■ **EXERCISE DETAILS**: Lines from the records below that contain the word "ConfigureAwait" are to be copied out.

****************

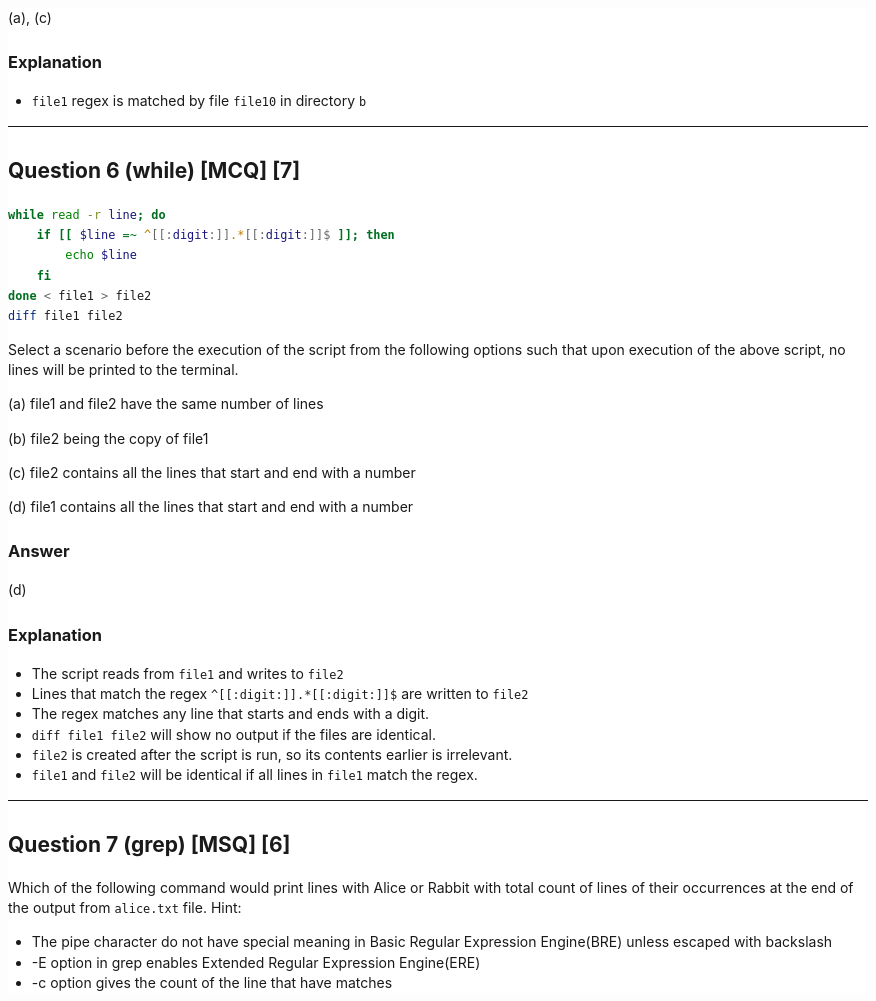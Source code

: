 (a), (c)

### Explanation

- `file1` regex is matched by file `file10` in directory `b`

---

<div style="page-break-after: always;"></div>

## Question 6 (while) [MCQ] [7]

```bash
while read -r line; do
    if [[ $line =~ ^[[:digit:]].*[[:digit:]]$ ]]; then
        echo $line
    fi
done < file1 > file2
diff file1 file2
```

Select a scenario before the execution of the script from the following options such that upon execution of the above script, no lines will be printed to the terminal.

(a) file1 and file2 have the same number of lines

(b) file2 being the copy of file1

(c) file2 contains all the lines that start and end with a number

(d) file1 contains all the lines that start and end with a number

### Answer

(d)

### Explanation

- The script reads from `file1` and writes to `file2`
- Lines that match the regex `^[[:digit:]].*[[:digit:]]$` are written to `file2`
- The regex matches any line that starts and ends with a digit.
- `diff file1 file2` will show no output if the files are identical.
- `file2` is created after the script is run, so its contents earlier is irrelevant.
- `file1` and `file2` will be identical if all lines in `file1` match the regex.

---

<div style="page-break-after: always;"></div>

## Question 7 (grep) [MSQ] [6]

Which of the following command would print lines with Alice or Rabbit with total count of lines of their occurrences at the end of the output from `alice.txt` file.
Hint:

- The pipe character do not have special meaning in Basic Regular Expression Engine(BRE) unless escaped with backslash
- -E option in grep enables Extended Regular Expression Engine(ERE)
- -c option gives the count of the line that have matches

****************

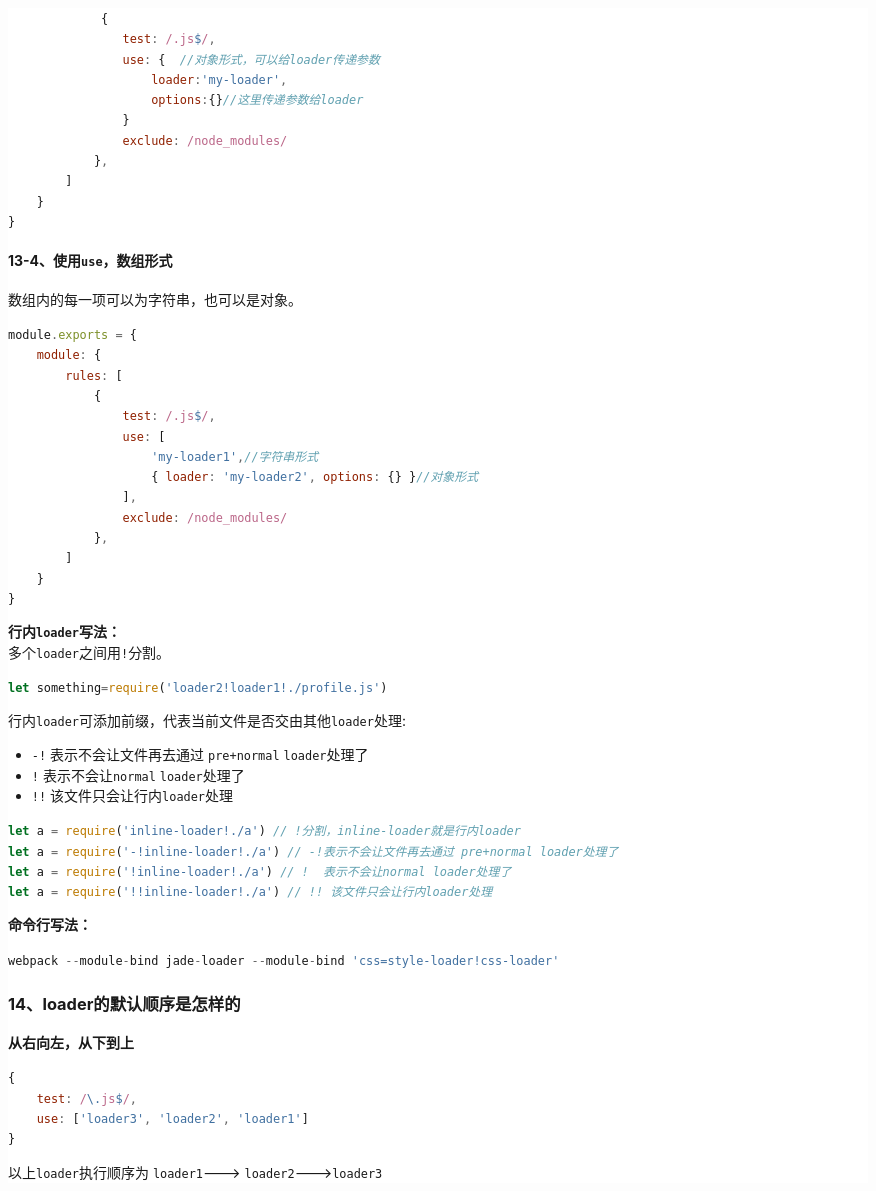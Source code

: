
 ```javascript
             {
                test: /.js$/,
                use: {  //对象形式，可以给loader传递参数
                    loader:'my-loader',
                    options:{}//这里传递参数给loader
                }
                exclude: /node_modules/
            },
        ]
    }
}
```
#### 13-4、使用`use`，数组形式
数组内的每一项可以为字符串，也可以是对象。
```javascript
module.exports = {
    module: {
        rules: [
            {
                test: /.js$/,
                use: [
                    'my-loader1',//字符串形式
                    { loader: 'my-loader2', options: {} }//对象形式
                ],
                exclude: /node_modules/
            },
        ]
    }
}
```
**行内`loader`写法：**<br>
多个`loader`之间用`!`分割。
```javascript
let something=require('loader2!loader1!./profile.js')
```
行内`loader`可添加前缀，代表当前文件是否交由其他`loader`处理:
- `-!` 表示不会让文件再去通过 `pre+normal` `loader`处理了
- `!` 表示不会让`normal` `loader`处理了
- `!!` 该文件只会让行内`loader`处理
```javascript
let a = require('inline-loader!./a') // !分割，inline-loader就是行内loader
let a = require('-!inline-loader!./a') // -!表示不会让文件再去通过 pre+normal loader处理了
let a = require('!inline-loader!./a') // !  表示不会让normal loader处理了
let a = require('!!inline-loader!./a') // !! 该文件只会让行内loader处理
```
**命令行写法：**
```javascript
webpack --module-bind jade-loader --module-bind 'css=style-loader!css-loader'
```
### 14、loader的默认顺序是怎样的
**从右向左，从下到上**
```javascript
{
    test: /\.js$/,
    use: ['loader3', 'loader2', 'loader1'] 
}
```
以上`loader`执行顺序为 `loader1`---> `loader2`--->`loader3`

****************

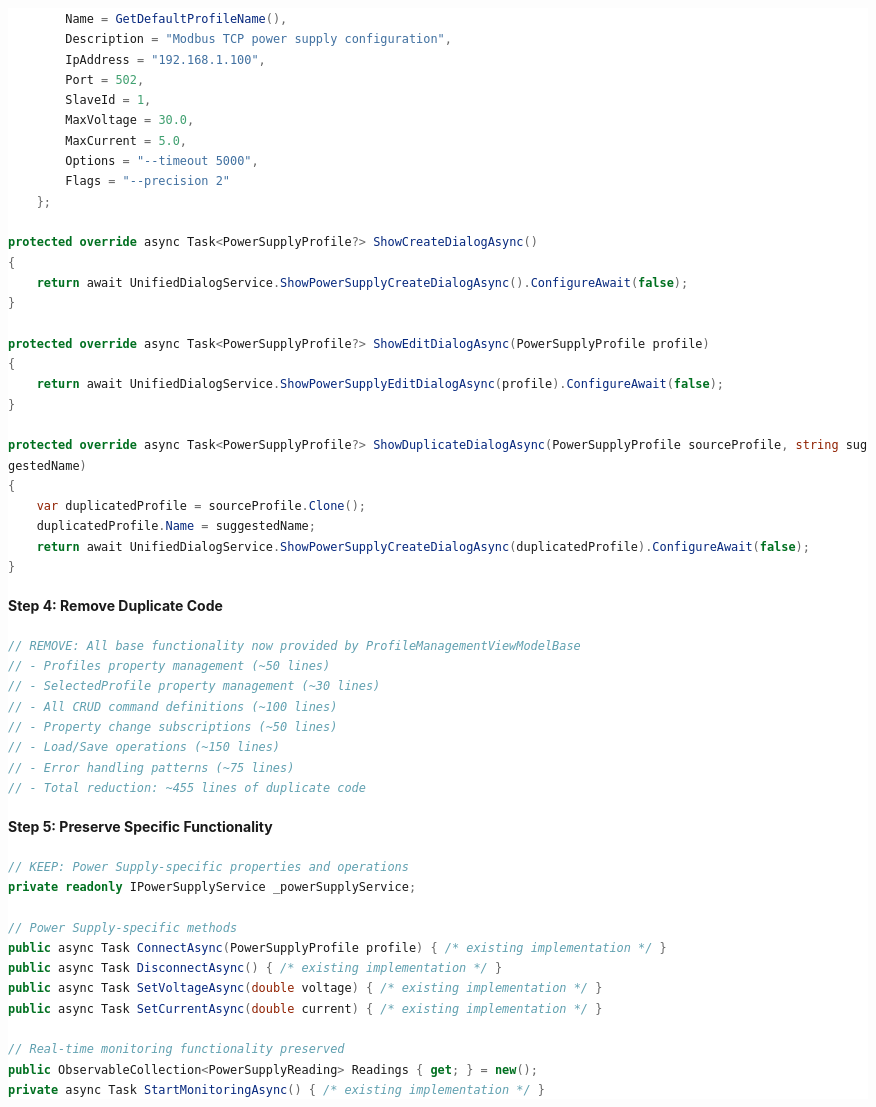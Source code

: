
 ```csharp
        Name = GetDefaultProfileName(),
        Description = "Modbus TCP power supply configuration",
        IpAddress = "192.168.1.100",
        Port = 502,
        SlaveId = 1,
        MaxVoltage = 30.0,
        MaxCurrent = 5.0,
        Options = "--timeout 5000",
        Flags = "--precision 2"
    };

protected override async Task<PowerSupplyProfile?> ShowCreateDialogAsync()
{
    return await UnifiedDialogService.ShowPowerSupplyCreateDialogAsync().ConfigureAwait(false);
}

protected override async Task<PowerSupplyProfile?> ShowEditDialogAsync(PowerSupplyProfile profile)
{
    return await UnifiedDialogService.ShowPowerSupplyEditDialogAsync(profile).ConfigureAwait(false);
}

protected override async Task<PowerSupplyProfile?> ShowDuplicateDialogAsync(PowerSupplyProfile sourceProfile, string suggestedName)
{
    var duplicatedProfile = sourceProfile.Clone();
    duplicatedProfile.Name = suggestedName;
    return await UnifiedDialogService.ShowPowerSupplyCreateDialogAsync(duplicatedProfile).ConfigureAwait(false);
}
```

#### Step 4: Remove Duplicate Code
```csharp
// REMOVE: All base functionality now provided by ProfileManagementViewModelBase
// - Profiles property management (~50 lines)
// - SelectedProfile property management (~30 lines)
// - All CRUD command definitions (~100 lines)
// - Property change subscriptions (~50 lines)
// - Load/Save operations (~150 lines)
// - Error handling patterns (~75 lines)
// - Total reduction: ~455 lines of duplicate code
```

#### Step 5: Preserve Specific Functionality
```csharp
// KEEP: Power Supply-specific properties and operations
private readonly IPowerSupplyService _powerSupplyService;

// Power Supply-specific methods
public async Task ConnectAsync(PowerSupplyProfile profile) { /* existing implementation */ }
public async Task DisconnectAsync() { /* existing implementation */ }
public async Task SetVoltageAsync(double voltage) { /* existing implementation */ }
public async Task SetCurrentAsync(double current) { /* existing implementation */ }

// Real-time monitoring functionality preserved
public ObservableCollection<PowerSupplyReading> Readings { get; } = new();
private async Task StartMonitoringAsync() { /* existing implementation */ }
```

****************

■ **EXPECTED ANSWER**:
    return await UnifiedDialogService.ShowPowerSupplyCreateDialogAsync().ConfigureAwait(false);
    return await UnifiedDialogService.ShowPowerSupplyEditDialogAsync(profile).ConfigureAwait(false);
    return await UnifiedDialogService.ShowPowerSupplyCreateDialogAsync(duplicatedProfile).ConfigureAwait(false);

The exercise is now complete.